Work required ▸ Look through the entries below and report every line that has "monsters".

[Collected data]
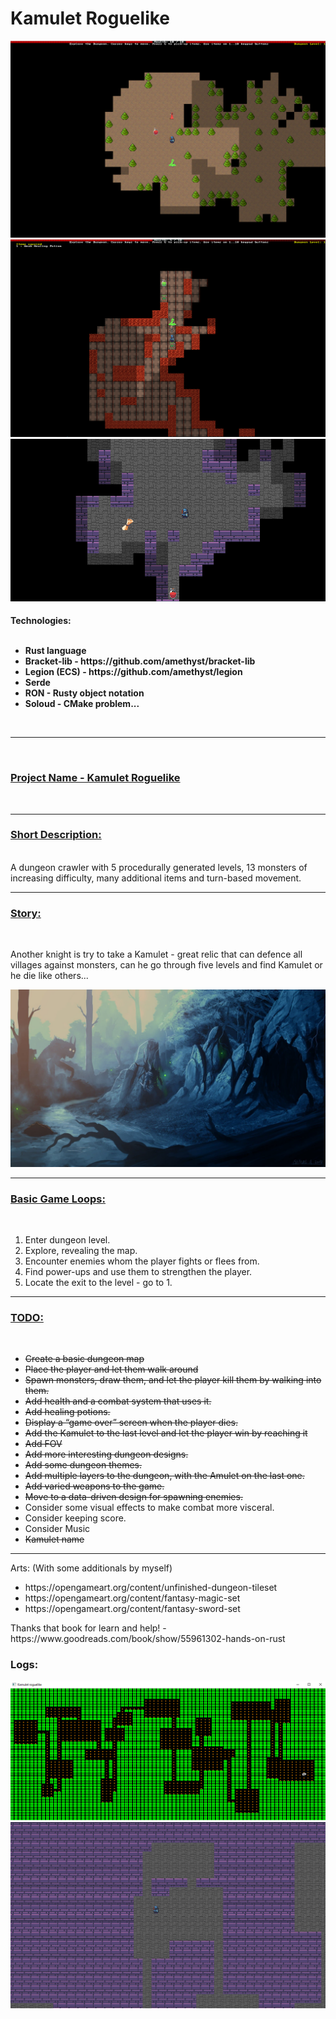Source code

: # Kamulet Roguelike

<img src='./logs/3.png'>
<img src='./logs/5.png'>
<img src='./logs/6.png'>

<h4>Technologies:
<br/>
<br/>
<ul>
<li>Rust language
<li>Bracket-lib - https://github.com/amethyst/bracket-lib
<li>Legion (ECS) - https://github.com/amethyst/legion
<li>Serde
<li>RON - Rusty object notation
<li>Soloud - CMake problem...
</ul>

<br>
<hr/>
<br>

<p>
<u><b><h3>Project Name - Kamulet Roguelike</h3></b></u><br/>
<hr/>
<u><b><h3>Short Description:</h3></b></u> <br/>
A dungeon crawler with 5 procedurally generated levels, 13 monsters of increasing difficulty, many additional items
and turn-based movement.
<hr/>
<u><b><h3>Story:</h3></b></u><br/> 
<p>
Another knight is try to take a Kamulet - great relic that can defence all villages against monsters, can he go through five levels and find Kamulet or he die like others...
</p>
<img src='./cave.jpg'>

<hr/>
<u><b><h3>Basic Game Loops:</h3></b></u><br/> 
<ol>
<li>Enter dungeon level.
<li>Explore, revealing the map.
<li>Encounter enemies whom the player fights or flees from.
<li>Find power-ups and use them to strengthen the player.
<li>Locate the exit to the level - go to 1.
</ol>
<hr/>
<u><b><h3>TODO:</h3></b></u><br/> 
<ul>
<li><strike>Create a basic dungeon map</strike>
<li><strike>Place the player and let them walk around</strike>
<li><strike>Spawn monsters, draw them, and let the player kill them by walking into them.</strike>
<li><strike>Add health and a combat system that uses it.</strike>
<li><strike>Add healing potions.</strike>
<li><strike>Display a “game over” screen when the player dies.</strike>
<li><strike>Add the Kamulet to the last level and let the player win by reaching it</strike>
<li><strike>Add FOV</strike>
<li><strike>Add more interesting dungeon designs.</strike>
<li><strike>Add some dungeon themes.</strike>
<li><strike>Add multiple layers to the dungeon, with the Amulet on the last one.</strike>
<li><strike>Add varied weapons to the game.</strike>
<li><strike>Move to a data-driven design for spawning enemies.</strike>
<li>Consider some visual effects to make combat more visceral.
<li>Consider keeping score.
<li>Consider Music
<li><strike>Kamulet name</strike>

</ul>

</h3>
<hr>
Arts: (With some additionals by myself)
<ul>
<li>https://opengameart.org/content/unfinished-dungeon-tileset
<li>https://opengameart.org/content/fantasy-magic-set
<li>https://opengameart.org/content/fantasy-sword-set
</ul>
Thanks that book for learn and help! - https://www.goodreads.com/book/show/55961302-hands-on-rust
<h3>Logs:</h3>
<img src='./logs/1.png'>
<img src='./logs/2.png'>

Your response ▸
A dungeon crawler with 5 procedurally generated levels, 13 monsters of increasing difficulty, many additional items
Another knight is try to take a Kamulet - great relic that can defence all villages against monsters, can he go through five levels and find Kamulet or he die like others...
<li><strike>Spawn monsters, draw them, and let the player kill them by walking into them.</strike>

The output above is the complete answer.